§ **YOUR ASSIGNMENT**:
Copy out, exactly, the first line of the entries below and every line after it through the one containing "#### Finite Automata and Lexical Analysis".

• • •

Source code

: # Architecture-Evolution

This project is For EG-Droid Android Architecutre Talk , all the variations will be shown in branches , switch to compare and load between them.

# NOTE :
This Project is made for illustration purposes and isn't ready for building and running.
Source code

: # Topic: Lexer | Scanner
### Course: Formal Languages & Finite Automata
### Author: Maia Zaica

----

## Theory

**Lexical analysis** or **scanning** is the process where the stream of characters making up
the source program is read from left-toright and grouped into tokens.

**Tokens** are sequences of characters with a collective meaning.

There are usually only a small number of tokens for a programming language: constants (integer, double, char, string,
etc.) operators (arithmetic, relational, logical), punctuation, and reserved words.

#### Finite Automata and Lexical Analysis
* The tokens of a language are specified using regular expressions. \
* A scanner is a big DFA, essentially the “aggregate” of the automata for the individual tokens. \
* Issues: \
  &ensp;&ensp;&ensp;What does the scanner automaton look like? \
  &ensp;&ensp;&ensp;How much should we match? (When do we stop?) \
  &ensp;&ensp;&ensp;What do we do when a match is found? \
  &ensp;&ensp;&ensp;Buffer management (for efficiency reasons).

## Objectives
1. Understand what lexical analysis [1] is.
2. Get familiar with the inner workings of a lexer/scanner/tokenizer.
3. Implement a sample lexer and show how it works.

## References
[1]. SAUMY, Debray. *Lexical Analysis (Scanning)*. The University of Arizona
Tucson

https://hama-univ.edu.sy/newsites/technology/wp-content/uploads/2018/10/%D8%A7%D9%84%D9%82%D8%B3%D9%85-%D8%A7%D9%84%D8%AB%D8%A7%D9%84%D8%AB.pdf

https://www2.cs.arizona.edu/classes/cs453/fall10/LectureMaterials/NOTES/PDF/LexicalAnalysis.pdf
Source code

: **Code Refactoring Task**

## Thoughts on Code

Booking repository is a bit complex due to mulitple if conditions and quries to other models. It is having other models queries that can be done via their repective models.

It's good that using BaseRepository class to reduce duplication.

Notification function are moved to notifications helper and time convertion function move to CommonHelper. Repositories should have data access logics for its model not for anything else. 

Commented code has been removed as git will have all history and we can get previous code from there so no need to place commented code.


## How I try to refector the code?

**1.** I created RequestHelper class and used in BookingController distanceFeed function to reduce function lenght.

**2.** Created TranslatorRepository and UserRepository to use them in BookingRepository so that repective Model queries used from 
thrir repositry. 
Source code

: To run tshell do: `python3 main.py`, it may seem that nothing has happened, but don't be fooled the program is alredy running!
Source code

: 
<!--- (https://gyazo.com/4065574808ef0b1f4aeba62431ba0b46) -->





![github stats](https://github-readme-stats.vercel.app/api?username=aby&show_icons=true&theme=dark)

• • •

§ **ANSWER SECTION**:
Source code

: # Architecture-Evolution

This project is For EG-Droid Android Architecutre Talk , all the variations will be shown in branches , switch to compare and load between them.

# NOTE :
This Project is made for illustration purposes and isn't ready for building and running.
Source code

: # Topic: Lexer | Scanner
### Course: Formal Languages & Finite Automata
### Author: Maia Zaica

----

## Theory

**Lexical analysis** or **scanning** is the process where the stream of characters making up
the source program is read from left-toright and grouped into tokens.

**Tokens** are sequences of characters with a collective meaning.

There are usually only a small number of tokens for a programming language: constants (integer, double, char, string,
etc.) operators (arithmetic, relational, logical), punctuation, and reserved words.

#### Finite Automata and Lexical Analysis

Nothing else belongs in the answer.